■ Records for processing

# # # # # # #

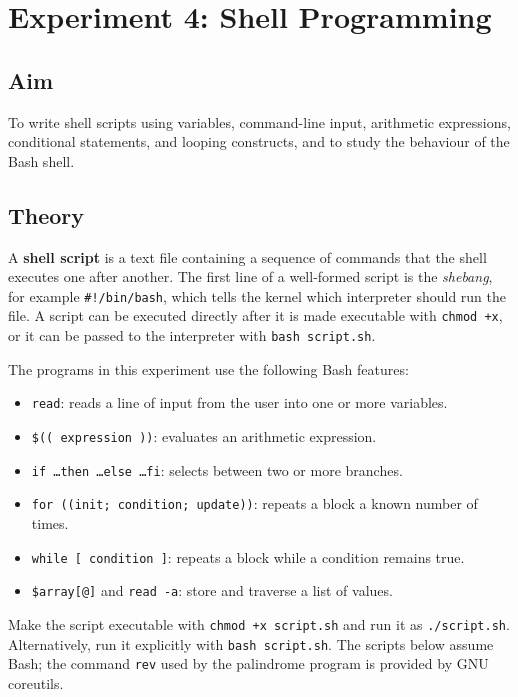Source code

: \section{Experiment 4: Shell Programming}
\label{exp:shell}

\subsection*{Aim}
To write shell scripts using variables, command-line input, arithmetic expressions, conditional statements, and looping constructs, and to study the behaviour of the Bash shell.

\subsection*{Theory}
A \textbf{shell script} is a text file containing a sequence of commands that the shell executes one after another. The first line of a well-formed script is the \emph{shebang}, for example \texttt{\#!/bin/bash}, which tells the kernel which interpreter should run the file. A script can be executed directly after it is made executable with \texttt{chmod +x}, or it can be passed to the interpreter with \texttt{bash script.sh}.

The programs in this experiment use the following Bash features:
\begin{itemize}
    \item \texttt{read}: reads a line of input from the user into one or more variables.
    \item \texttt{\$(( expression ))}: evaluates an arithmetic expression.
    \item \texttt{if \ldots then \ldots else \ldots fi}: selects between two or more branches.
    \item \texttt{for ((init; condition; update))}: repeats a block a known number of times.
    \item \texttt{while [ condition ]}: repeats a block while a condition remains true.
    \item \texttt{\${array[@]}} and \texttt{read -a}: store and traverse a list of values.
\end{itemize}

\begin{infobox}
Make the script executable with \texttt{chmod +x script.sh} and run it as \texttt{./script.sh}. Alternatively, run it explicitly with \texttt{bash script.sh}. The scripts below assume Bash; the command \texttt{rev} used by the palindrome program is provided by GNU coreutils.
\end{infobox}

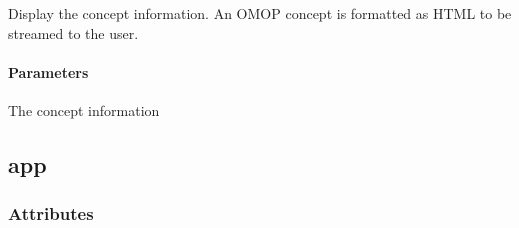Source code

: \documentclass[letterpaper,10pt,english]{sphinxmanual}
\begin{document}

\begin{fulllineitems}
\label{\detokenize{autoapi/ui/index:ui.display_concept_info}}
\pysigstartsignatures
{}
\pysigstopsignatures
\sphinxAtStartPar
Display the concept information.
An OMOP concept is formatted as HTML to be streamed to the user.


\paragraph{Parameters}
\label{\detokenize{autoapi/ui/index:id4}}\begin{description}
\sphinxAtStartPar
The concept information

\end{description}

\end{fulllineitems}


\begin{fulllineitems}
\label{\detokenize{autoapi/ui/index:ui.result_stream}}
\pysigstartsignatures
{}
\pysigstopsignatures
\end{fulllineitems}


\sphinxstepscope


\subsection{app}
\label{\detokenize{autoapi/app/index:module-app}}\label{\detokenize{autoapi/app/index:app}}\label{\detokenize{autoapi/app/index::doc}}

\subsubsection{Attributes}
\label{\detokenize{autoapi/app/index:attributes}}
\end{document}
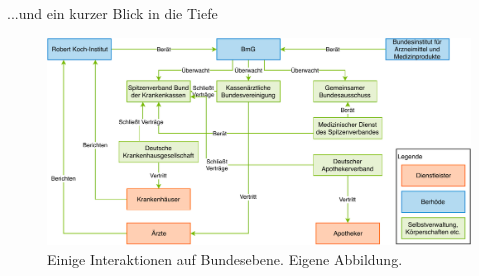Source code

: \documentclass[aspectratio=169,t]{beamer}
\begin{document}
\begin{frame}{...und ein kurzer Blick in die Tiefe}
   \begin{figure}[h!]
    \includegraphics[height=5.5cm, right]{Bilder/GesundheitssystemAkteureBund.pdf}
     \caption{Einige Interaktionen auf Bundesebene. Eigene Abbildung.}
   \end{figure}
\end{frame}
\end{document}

# # # # # # #

■ Problem
Retype all entries exactly; omit pictures.

■ Problem solution
Source code

: \section{Experiment 4: Shell Programming}
\label{exp:shell}

\subsection*{Aim}
To write shell scripts using variables, command-line input, arithmetic expressions, conditional statements, and looping constructs, and to study the behaviour of the Bash shell.

\subsection*{Theory}
A \textbf{shell script} is a text file containing a sequence of commands that the shell executes one after another. The first line of a well-formed script is the \emph{shebang}, for example \texttt{\#!/bin/bash}, which tells the kernel which interpreter should run the file. A script can be executed directly after it is made executable with \texttt{chmod +x}, or it can be passed to the interpreter with \texttt{bash script.sh}.

The programs in this experiment use the following Bash features:
\begin{itemize}
    \item \texttt{read}: reads a line of input from the user into one or more variables.
    \item \texttt{\$(( expression ))}: evaluates an arithmetic expression.
    \item \texttt{if \ldots then \ldots else \ldots fi}: selects between two or more branches.
    \item \texttt{for ((init; condition; update))}: repeats a block a known number of times.
    \item \texttt{while [ condition ]}: repeats a block while a condition remains true.
    \item \texttt{\${array[@]}} and \texttt{read -a}: store and traverse a list of values.
\end{itemize}

\begin{infobox}
Make the script executable with \texttt{chmod +x script.sh} and run it as \texttt{./script.sh}. Alternatively, run it explicitly with \texttt{bash script.sh}. The scripts below assume Bash; the command \texttt{rev} used by the palindrome program is provided by GNU coreutils.
\end{infobox}

Source code

: \documentclass[letterpaper,10pt,english]{sphinxmanual}
\begin{document}

\begin{fulllineitems}
\label{\detokenize{autoapi/ui/index:ui.display_concept_info}}
\pysigstartsignatures
{}
\pysigstopsignatures
\sphinxAtStartPar
Display the concept information.
An OMOP concept is formatted as HTML to be streamed to the user.


\paragraph{Parameters}
\label{\detokenize{autoapi/ui/index:id4}}\begin{description}
\sphinxAtStartPar
The concept information

\end{description}

\end{fulllineitems}


\begin{fulllineitems}
\label{\detokenize{autoapi/ui/index:ui.result_stream}}
\pysigstartsignatures
{}
\pysigstopsignatures
\end{fulllineitems}


\sphinxstepscope


\subsection{app}
\label{\detokenize{autoapi/app/index:module-app}}\label{\detokenize{autoapi/app/index:app}}\label{\detokenize{autoapi/app/index::doc}}

\subsubsection{Attributes}
\label{\detokenize{autoapi/app/index:attributes}}
\end{document}
Source code

: \documentclass[aspectratio=169,t]{beamer}
\begin{document}
\begin{frame}{...und ein kurzer Blick in die Tiefe}
   \begin{figure}[h!]
    \includegraphics[height=5.5cm, right]{Bilder/GesundheitssystemAkteureBund.pdf}
     \caption{Einige Interaktionen auf Bundesebene. Eigene Abbildung.}
   \end{figure}
\end{frame}
\end{document}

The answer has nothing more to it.